During a seminar on wellbeing, development, retention, and delivering the NHS people plan and a workforce fit for the future, a representative of Virgin Care said:
“We should have flexible working for all. We should consider what that means. We should embrace what that means. Both of those things really push what has been quite a traditional work model across the NHS. We need to be more modern. We need to have a think about how we rip up the old rule book. But change in an area that is very risk averse because the nature of the work we do is really tricky, so we need our leaders and our workforce to embrace trying things”.
That was an alarming statement for her to make. I think we would all agree that healthcare professionals’ understanding of risk and the importance of mitigating risk is incredibly important.
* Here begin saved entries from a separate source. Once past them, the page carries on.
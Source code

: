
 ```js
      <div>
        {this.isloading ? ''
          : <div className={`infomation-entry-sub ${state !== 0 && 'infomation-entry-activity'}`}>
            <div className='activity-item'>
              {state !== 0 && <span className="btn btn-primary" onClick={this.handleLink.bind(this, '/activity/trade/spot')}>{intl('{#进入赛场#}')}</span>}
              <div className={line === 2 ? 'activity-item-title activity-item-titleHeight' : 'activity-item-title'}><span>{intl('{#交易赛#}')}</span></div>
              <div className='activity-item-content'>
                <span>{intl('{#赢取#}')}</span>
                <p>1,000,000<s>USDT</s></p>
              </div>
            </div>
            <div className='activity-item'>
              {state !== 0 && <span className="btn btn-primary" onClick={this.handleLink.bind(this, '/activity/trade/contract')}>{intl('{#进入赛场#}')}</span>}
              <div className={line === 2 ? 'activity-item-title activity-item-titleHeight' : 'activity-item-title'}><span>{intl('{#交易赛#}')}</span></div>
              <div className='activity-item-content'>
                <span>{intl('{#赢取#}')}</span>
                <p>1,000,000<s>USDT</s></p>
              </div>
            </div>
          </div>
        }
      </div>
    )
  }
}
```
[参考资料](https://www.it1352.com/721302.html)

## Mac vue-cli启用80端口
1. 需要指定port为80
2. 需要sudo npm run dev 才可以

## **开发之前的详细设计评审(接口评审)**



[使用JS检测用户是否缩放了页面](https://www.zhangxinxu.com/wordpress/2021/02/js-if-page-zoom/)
It is always a matter of concern when business says that it wants to “rip up” the rule book on employment rights and pay.
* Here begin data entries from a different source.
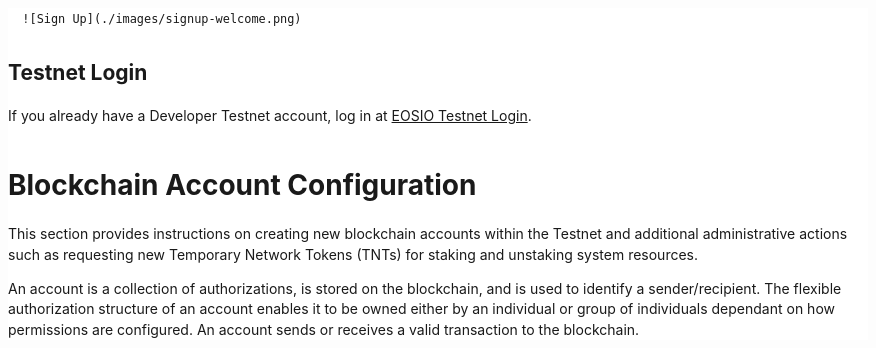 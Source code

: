       ![Sign Up](./images/signup-welcome.png)

## Testnet Login
If you already have a Developer Testnet account, log in at [EOSIO Testnet Login](https://testnet.eos.io/user#login).

# Blockchain Account Configuration
This section provides instructions on creating new blockchain accounts within the Testnet and additional administrative actions such as requesting new Temporary Network Tokens (TNTs) for staking and unstaking system resources.

An account is a collection of authorizations, is stored on the blockchain, and is used to identify a sender/recipient. The flexible authorization structure of an account enables it to be owned either by an individual or group of individuals dependant on how permissions are configured. An account sends or receives a valid transaction to the blockchain.
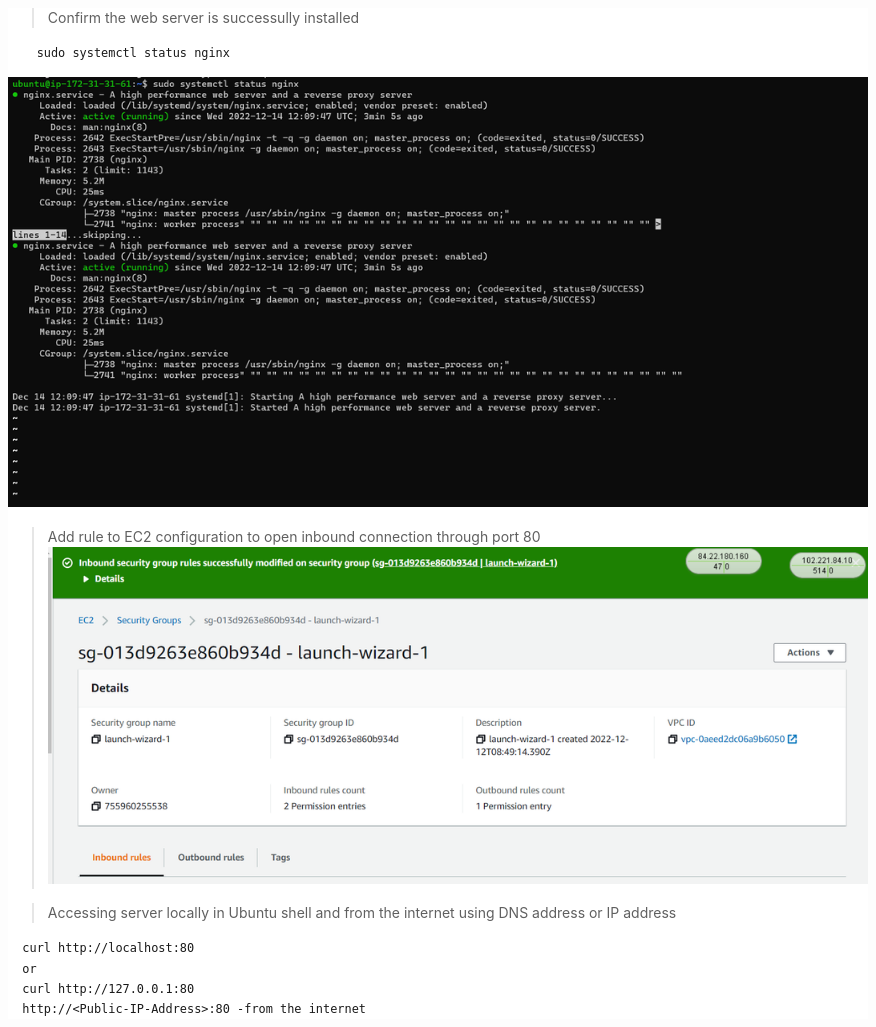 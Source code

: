 > Confirm the web server is successully installed

        sudo systemctl status nginx
![Install_Successful](./images/Install_Success.PNG)

> Add rule to EC2 configuration to open inbound connection through port 80
![Add_port80](./images/AWS.PNG)

> Accessing server locally in Ubuntu shell and from the internet using DNS address or IP address

      curl http://localhost:80
      or
      curl http://127.0.0.1:80
      http://<Public-IP-Address>:80 -from the internet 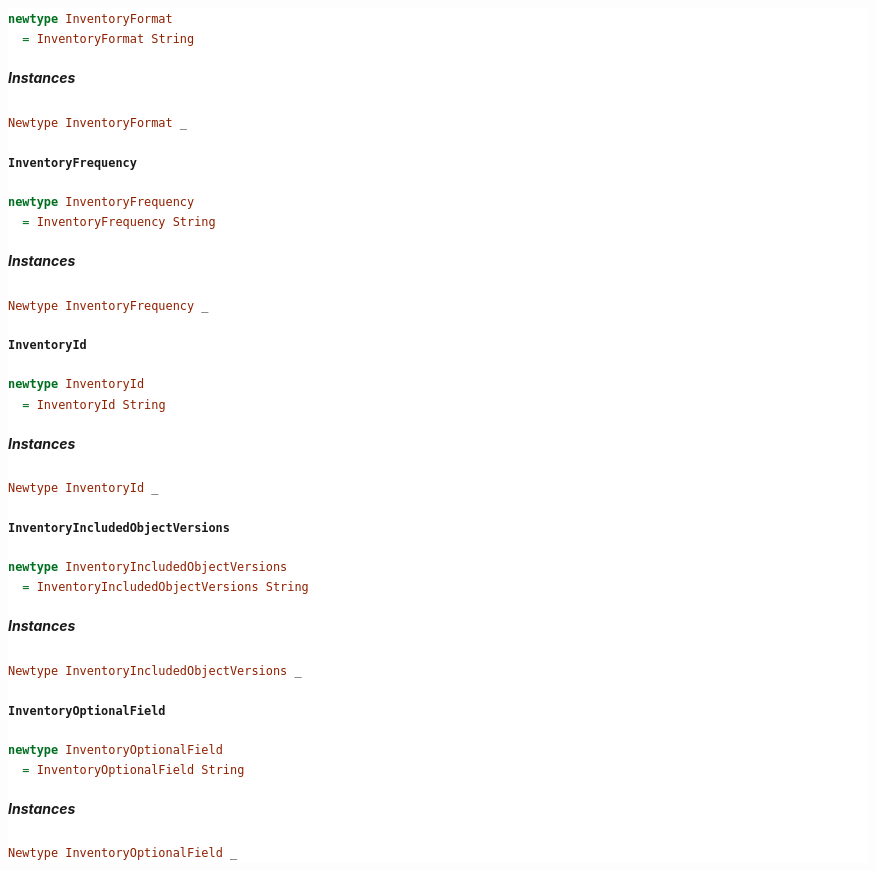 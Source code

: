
 ``` purescript
newtype InventoryFormat
  = InventoryFormat String
```

##### Instances
``` purescript
Newtype InventoryFormat _
```

#### `InventoryFrequency`

``` purescript
newtype InventoryFrequency
  = InventoryFrequency String
```

##### Instances
``` purescript
Newtype InventoryFrequency _
```

#### `InventoryId`

``` purescript
newtype InventoryId
  = InventoryId String
```

##### Instances
``` purescript
Newtype InventoryId _
```

#### `InventoryIncludedObjectVersions`

``` purescript
newtype InventoryIncludedObjectVersions
  = InventoryIncludedObjectVersions String
```

##### Instances
``` purescript
Newtype InventoryIncludedObjectVersions _
```

#### `InventoryOptionalField`

``` purescript
newtype InventoryOptionalField
  = InventoryOptionalField String
```

##### Instances
``` purescript
Newtype InventoryOptionalField _
```
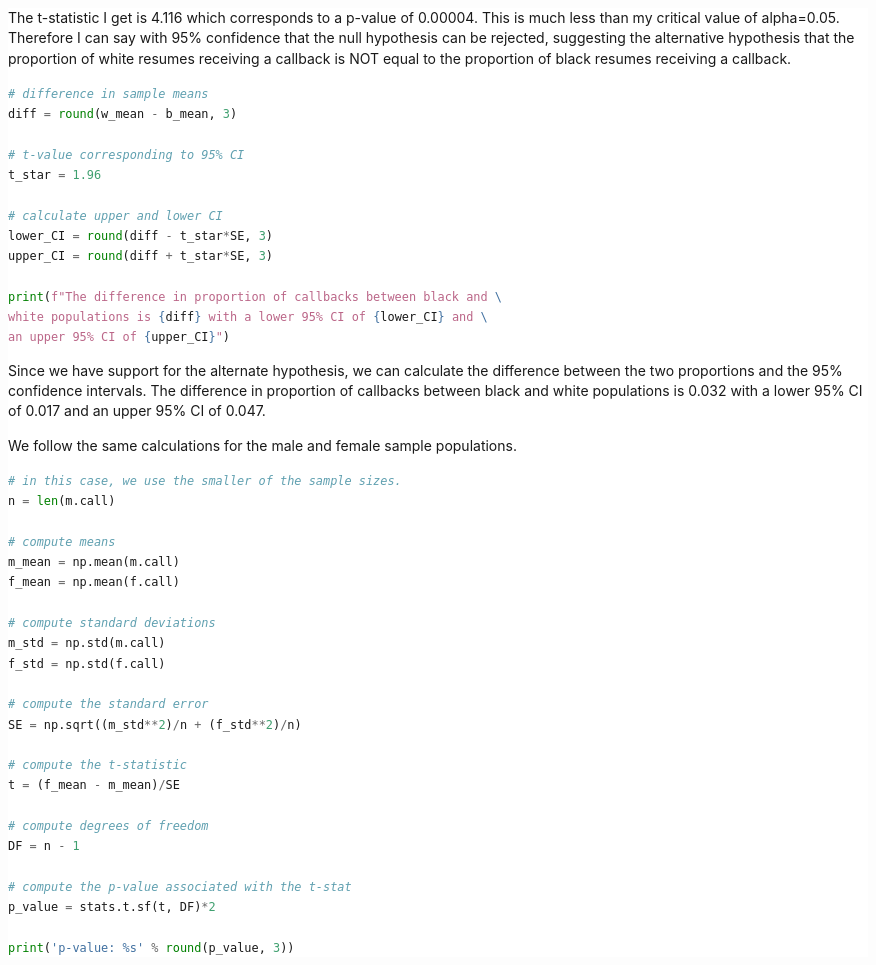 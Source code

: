 The t-statistic I get is 4.116 which corresponds to a p-value of 0.00004. This is much less than my critical value of alpha=0.05. Therefore I can say with 95% confidence that the null hypothesis can be rejected, suggesting the alternative hypothesis that the proportion of white resumes receiving a callback is NOT equal to the proportion of black resumes receiving a callback.

```python
# difference in sample means
diff = round(w_mean - b_mean, 3)

# t-value corresponding to 95% CI
t_star = 1.96

# calculate upper and lower CI
lower_CI = round(diff - t_star*SE, 3)
upper_CI = round(diff + t_star*SE, 3)

print(f"The difference in proportion of callbacks between black and \
white populations is {diff} with a lower 95% CI of {lower_CI} and \
an upper 95% CI of {upper_CI}")
```

Since we have support for the alternate hypothesis, we can calculate the difference between the two proportions and the 95% confidence intervals. The difference in proportion of callbacks between black and white populations is 0.032 with a lower 95% CI of 0.017 and an upper 95% CI of 0.047.

We follow the same calculations for the male and female sample populations.

```python
# in this case, we use the smaller of the sample sizes.
n = len(m.call)

# compute means
m_mean = np.mean(m.call)
f_mean = np.mean(f.call)

# compute standard deviations
m_std = np.std(m.call)
f_std = np.std(f.call)

# compute the standard error
SE = np.sqrt((m_std**2)/n + (f_std**2)/n)

# compute the t-statistic
t = (f_mean - m_mean)/SE

# compute degrees of freedom
DF = n - 1

# compute the p-value associated with the t-stat
p_value = stats.t.sf(t, DF)*2

print('p-value: %s' % round(p_value, 3))
```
Yesterday, in the Minister’s summing up, he said that
“the Bill does not privatise the NHS.”—[Official Report, 22 November 2021; Vol. 704, c. 151.]
I have to say, however, that I disagree. ICBs—integrated care boards—will be able to delegate functions, including commissioning functions, down to provider collaboratives, and provider collaboratives can be made up of private companies. I do not understand what it is that the Minister does not understand about that.
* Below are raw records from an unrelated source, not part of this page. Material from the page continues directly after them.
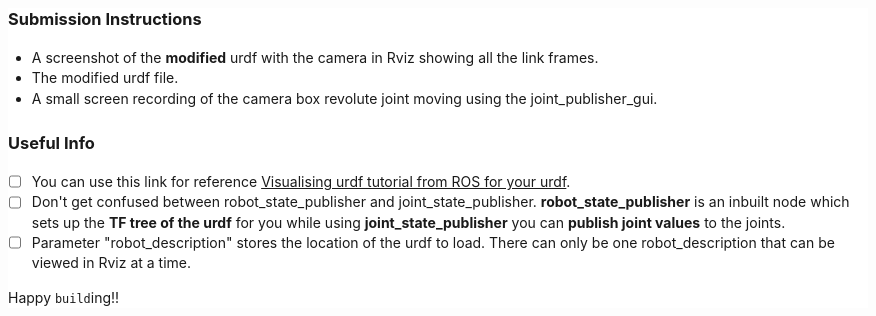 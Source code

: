 ### Submission Instructions  
- A screenshot of the **modified** urdf with the camera in Rviz showing all the link frames.  
- The modified urdf file.
- A small screen recording of the camera box revolute joint moving using the joint_publisher_gui. 

### Useful Info
- [ ] You can use this link for reference [Visualising urdf tutorial from ROS for your urdf](http://wiki.ros.org/urdf/Tutorials/Building%20a%20Visual%20Robot%20Model%20with%20URDF%20from%20Scratch).  
- [ ] Don't get confused between robot_state_publisher and joint_state_publisher. **robot_state_publisher** is an inbuilt node which sets up the **TF tree of the urdf** for you while using **joint_state_publisher** you can **publish joint values** to the joints.
- [ ] Parameter "robot_description" stores the location of the urdf to load. There can only be one robot_description that can be viewed in Rviz at a time.

Happy `build`ing!!
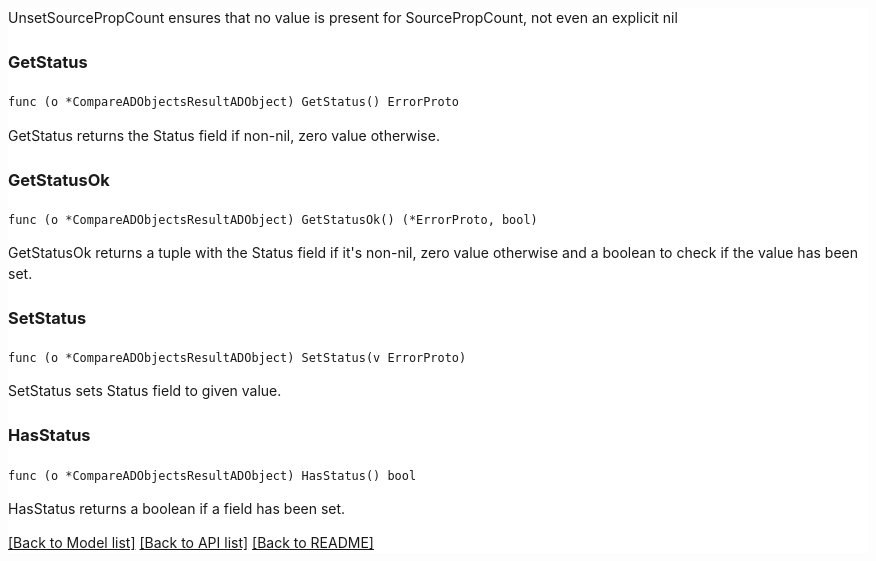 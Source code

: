 UnsetSourcePropCount ensures that no value is present for SourcePropCount, not even an explicit nil
### GetStatus

`func (o *CompareADObjectsResultADObject) GetStatus() ErrorProto`

GetStatus returns the Status field if non-nil, zero value otherwise.

### GetStatusOk

`func (o *CompareADObjectsResultADObject) GetStatusOk() (*ErrorProto, bool)`

GetStatusOk returns a tuple with the Status field if it's non-nil, zero value otherwise
and a boolean to check if the value has been set.

### SetStatus

`func (o *CompareADObjectsResultADObject) SetStatus(v ErrorProto)`

SetStatus sets Status field to given value.

### HasStatus

`func (o *CompareADObjectsResultADObject) HasStatus() bool`

HasStatus returns a boolean if a field has been set.


[[Back to Model list]](../README.md#documentation-for-models) [[Back to API list]](../README.md#documentation-for-api-endpoints) [[Back to README]](../README.md)


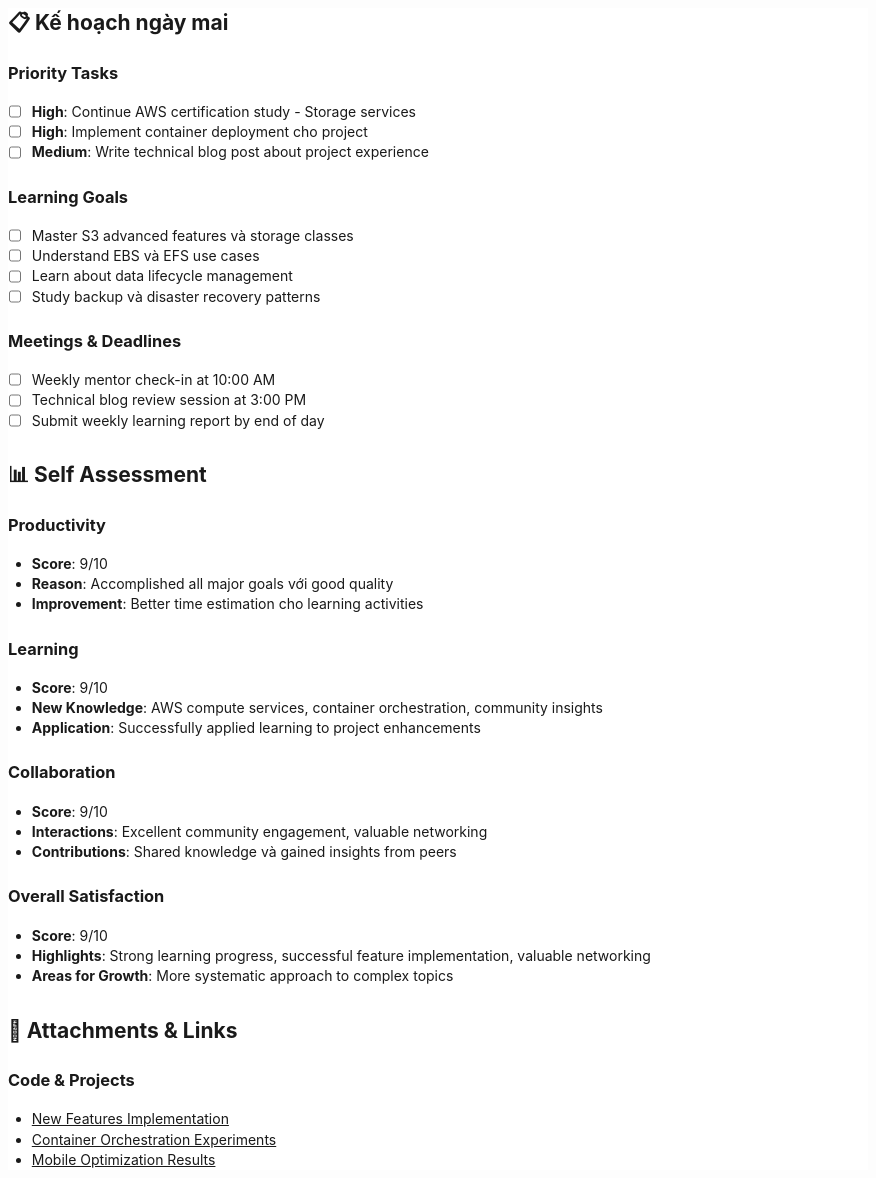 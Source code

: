 ## 📋 Kế hoạch ngày mai

### Priority Tasks
- [ ] **High**: Continue AWS certification study - Storage services
- [ ] **High**: Implement container deployment cho project
- [ ] **Medium**: Write technical blog post about project experience

### Learning Goals
- [ ] Master S3 advanced features và storage classes
- [ ] Understand EBS và EFS use cases
- [ ] Learn about data lifecycle management
- [ ] Study backup và disaster recovery patterns

### Meetings & Deadlines
- [ ] Weekly mentor check-in at 10:00 AM
- [ ] Technical blog review session at 3:00 PM
- [ ] Submit weekly learning report by end of day

## 📊 Self Assessment

### Productivity
- **Score**: 9/10
- **Reason**: Accomplished all major goals với good quality
- **Improvement**: Better time estimation cho learning activities

### Learning
- **Score**: 9/10
- **New Knowledge**: AWS compute services, container orchestration, community insights
- **Application**: Successfully applied learning to project enhancements

### Collaboration
- **Score**: 9/10
- **Interactions**: Excellent community engagement, valuable networking
- **Contributions**: Shared knowledge và gained insights from peers

### Overall Satisfaction
- **Score**: 9/10
- **Highlights**: Strong learning progress, successful feature implementation, valuable networking
- **Areas for Growth**: More systematic approach to complex topics

## 📎 Attachments & Links

### Code & Projects
- [New Features Implementation](https://github.com/username/fcj-final-project/releases/latest)
- [Container Orchestration Experiments](https://github.com/username/k8s-experiments)
- [Mobile Optimization Results](https://mobile-test.project.com)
Add to that the fact that the abolition of the national tariff will open up the opportunity for big business to undercut the NHS, this is a potent situation indeed, and one that will be exploited by big business if the Bill goes through. The late Kailash Chand, former honorary vice-president of the British Medical Association said:
“The core thrust of the new reforms is to deprofessionalise and down skill the practice of medicine in this country, so as to make staff more interchangeable, easier to fire, and services more biddable, and, above all, cheaper”.
The removal of professions from regulation is a part of that scenario he described.
I turn now to workforce planning. There is a workforce crisis in the NHS. In fact, that is probably an understatement. Earlier this year, I met members of the Royal College of Nursing in the north-west, who told me of the sheer exhaustion that they are experiencing because of staff shortages. I was struck by how, even at this point when they were describing how they are on their knees with exhaustion, their primary concern was patient safety. We owe it to them to address the matter. The British Medical Association highlighted:
“Burnout has led to significant numbers of medical professionals considering leaving the profession or reducing their working commitments”.
According to the latest figures, there are well over 90,000 full-time equivalent vacancies in England’s NHS providers. The best the Government can come up with is in this Bill is to require the Secretary of State to publish a report, at least once every five years, describing the system in place for assessing and meeting the workforce needs of the health service in England. That is woefully inadequate. The Royal College of Physicians says that this duty on the Secretary of State
“falls short of what is needed given the scale of the challenge facing the health and care system”.